### Information
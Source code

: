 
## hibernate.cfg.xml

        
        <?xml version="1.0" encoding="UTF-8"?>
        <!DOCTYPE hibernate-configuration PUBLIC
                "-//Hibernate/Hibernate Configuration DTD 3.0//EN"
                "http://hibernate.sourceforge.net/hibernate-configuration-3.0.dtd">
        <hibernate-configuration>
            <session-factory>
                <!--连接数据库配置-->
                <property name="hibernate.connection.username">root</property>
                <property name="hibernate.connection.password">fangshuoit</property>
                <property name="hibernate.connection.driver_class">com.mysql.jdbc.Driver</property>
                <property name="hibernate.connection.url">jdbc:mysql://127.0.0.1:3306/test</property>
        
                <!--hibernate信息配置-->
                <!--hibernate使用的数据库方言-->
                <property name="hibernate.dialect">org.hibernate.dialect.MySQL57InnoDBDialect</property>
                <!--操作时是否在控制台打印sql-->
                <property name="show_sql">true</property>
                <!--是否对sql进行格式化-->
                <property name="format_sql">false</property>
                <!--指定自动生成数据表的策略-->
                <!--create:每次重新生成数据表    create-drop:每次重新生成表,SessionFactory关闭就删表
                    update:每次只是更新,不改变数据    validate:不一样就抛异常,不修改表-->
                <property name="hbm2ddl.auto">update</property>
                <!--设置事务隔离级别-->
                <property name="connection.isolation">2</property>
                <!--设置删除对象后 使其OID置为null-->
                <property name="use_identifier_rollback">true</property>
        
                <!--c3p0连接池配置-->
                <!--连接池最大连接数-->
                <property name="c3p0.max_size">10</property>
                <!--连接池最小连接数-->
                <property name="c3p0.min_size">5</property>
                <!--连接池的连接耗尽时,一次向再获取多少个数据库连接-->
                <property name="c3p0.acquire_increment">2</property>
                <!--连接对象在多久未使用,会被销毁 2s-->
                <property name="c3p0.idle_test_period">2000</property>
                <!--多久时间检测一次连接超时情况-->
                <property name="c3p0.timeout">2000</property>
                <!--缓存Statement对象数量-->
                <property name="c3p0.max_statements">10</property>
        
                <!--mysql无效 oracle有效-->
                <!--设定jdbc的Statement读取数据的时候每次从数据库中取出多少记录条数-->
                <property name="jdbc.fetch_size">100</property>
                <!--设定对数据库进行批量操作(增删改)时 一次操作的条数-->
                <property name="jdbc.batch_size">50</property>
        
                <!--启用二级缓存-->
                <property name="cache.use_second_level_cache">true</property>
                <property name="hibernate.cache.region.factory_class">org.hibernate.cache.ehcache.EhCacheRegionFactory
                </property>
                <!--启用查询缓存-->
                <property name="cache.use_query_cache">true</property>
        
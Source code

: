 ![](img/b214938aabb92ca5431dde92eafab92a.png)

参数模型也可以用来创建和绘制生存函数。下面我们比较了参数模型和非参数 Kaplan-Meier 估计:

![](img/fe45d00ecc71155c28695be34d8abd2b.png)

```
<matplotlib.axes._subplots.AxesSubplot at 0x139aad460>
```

### Exercise directions
Print the whole listing exactly as it is.

### Exercise solution
Source code

: 
## hibernate.cfg.xml

        
        <?xml version="1.0" encoding="UTF-8"?>
        <!DOCTYPE hibernate-configuration PUBLIC
                "-//Hibernate/Hibernate Configuration DTD 3.0//EN"
                "http://hibernate.sourceforge.net/hibernate-configuration-3.0.dtd">
        <hibernate-configuration>
            <session-factory>
                <!--连接数据库配置-->
                <property name="hibernate.connection.username">root</property>
                <property name="hibernate.connection.password">fangshuoit</property>
                <property name="hibernate.connection.driver_class">com.mysql.jdbc.Driver</property>
                <property name="hibernate.connection.url">jdbc:mysql://127.0.0.1:3306/test</property>
        
                <!--hibernate信息配置-->
                <!--hibernate使用的数据库方言-->
                <property name="hibernate.dialect">org.hibernate.dialect.MySQL57InnoDBDialect</property>
                <!--操作时是否在控制台打印sql-->
                <property name="show_sql">true</property>
                <!--是否对sql进行格式化-->
                <property name="format_sql">false</property>
                <!--指定自动生成数据表的策略-->
                <!--create:每次重新生成数据表    create-drop:每次重新生成表,SessionFactory关闭就删表
                    update:每次只是更新,不改变数据    validate:不一样就抛异常,不修改表-->
                <property name="hbm2ddl.auto">update</property>
                <!--设置事务隔离级别-->
                <property name="connection.isolation">2</property>
                <!--设置删除对象后 使其OID置为null-->
                <property name="use_identifier_rollback">true</property>
        
                <!--c3p0连接池配置-->
                <!--连接池最大连接数-->
                <property name="c3p0.max_size">10</property>
                <!--连接池最小连接数-->
                <property name="c3p0.min_size">5</property>
                <!--连接池的连接耗尽时,一次向再获取多少个数据库连接-->
                <property name="c3p0.acquire_increment">2</property>
                <!--连接对象在多久未使用,会被销毁 2s-->
                <property name="c3p0.idle_test_period">2000</property>
                <!--多久时间检测一次连接超时情况-->
                <property name="c3p0.timeout">2000</property>
                <!--缓存Statement对象数量-->
                <property name="c3p0.max_statements">10</property>
        
                <!--mysql无效 oracle有效-->
                <!--设定jdbc的Statement读取数据的时候每次从数据库中取出多少记录条数-->
                <property name="jdbc.fetch_size">100</property>
                <!--设定对数据库进行批量操作(增删改)时 一次操作的条数-->
                <property name="jdbc.batch_size">50</property>
        
                <!--启用二级缓存-->
                <property name="cache.use_second_level_cache">true</property>
                <property name="hibernate.cache.region.factory_class">org.hibernate.cache.ehcache.EhCacheRegionFactory
                </property>
                <!--启用查询缓存-->
                <property name="cache.use_query_cache">true</property>
        
Source code

: ![](img/b214938aabb92ca5431dde92eafab92a.png)

参数模型也可以用来创建和绘制生存函数。下面我们比较了参数模型和非参数 Kaplan-Meier 估计:

![](img/fe45d00ecc71155c28695be34d8abd2b.png)

```
<matplotlib.axes._subplots.AxesSubplot at 0x139aad460>
```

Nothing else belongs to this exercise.